Считается, зловеще понижал голос Некрасов, что Париж перенаселён призраками, фантомами и приведениями. Учитывая его кровавую историю! Знающие люди утверждают, что собор Парижской Богоматери заполнен тайными алхимическими знаками и образами, унаследованными от его зодчих-алхимиков Пьера де Корбея и Гийома Парижского. Алхимики защищали себя. Преследуемые церковью как еретики, они как бы оставили книгу духовных иероглифов и даже спрятали там растёртый в порошок философский камень. В одной из колонн собора. Истончённые и боязливые сердца замирали в тревожном предчувствии…
Романтически настроенным он показывал часовни и особняки мушкетёрских врёмен, мосты, видевшие кардинала Ришельё. Башню, где в ожидании казни томилась королева Мария-Антуанетта, дух которой, по слухам, и сейчас отказывается покидать версальский Трианон. Восхищался и выдержкой последнего короля Франции Людовика XVI, который, вступая на эшафот на площади Согласия, поинтересовался у распорядителя казни: «Есть ли новости от Лаперуза?»
В общем, большая часть рассказанного – выдумка, но это не значит, что остальное – правда, как любил закончить повествование Некрасов.
Любителей архитектуры он водил смотреть футуристические эспланады и небоскрёбы. Хвастался прозрачной Луврской пирамидой. По парижским легендам, эта пирамида посередине внутреннего двора Лувра сложена из 666 стеклянных панелей – число дьявола. Люди говорят – по специальной просьбе президента Миттерана! Конечно, все опровержения мало убеждают проницательных знатоков магии…
Людям, склонным пошляться, демонстрировались укромные уголки в парках, с замшелым бюстом какого-нибудь, скажем, покорителя Тимбукту.
Не чуждых модернизму он в первую очередь тащил в выставочный центр «Бобур», прославленный своей экстравагантной архитектурой. Правда, во вторую очередь он приводил туда и романтиков, и скептических реалистов, и столичных жителей, и простодушных приезжих – всех! И демонически ухал, видя их очумелый вид.

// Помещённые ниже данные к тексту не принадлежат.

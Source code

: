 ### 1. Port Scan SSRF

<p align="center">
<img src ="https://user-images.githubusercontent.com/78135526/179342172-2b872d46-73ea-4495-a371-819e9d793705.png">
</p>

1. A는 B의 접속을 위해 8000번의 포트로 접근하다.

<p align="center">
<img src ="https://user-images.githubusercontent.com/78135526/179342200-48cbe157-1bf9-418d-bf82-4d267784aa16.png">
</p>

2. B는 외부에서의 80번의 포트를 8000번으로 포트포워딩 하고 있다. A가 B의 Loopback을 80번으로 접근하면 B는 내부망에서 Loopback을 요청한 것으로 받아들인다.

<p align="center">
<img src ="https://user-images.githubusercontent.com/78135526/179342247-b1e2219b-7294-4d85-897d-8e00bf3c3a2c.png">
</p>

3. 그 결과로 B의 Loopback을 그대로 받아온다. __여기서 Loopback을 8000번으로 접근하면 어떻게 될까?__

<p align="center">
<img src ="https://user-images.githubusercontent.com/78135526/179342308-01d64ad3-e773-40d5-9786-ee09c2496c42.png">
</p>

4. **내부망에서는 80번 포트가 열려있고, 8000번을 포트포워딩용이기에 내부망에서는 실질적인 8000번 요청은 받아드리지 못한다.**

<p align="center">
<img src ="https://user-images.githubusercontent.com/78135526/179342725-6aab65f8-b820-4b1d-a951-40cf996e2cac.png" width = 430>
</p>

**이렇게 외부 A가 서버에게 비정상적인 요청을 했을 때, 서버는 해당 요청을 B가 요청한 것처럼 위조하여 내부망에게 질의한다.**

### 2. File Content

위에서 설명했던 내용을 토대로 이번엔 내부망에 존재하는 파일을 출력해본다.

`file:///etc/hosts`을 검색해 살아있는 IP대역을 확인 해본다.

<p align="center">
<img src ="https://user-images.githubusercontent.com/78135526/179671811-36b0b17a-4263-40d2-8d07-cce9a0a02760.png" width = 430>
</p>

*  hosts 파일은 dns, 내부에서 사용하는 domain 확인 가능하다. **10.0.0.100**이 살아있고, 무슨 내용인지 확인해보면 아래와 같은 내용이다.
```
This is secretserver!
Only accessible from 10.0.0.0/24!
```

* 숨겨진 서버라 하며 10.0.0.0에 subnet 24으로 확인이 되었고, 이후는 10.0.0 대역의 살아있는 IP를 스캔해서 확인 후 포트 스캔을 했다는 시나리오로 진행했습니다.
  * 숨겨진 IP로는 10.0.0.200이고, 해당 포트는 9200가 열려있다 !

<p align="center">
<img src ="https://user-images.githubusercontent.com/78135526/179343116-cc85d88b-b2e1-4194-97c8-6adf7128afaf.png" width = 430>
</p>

Вначале он просто терзался из-за этого «Бобура», что означает примерно «красивый городок». С одной стороны – модерново, функционально, нигде в мире такого нет, а с другой – испохабили святое место, чрево Парижа! Понастроили чёрт-те что, какой-то газовый завод, гигантские трубы, шарниры, консоли, и всё по фасаду, без облицовки! Осквернили модерновым уродством старые улочки, плакался поначалу В.П. Но потом всё-таки решил для себя – это здорово! Ведь и самому хочется бродить вокруг.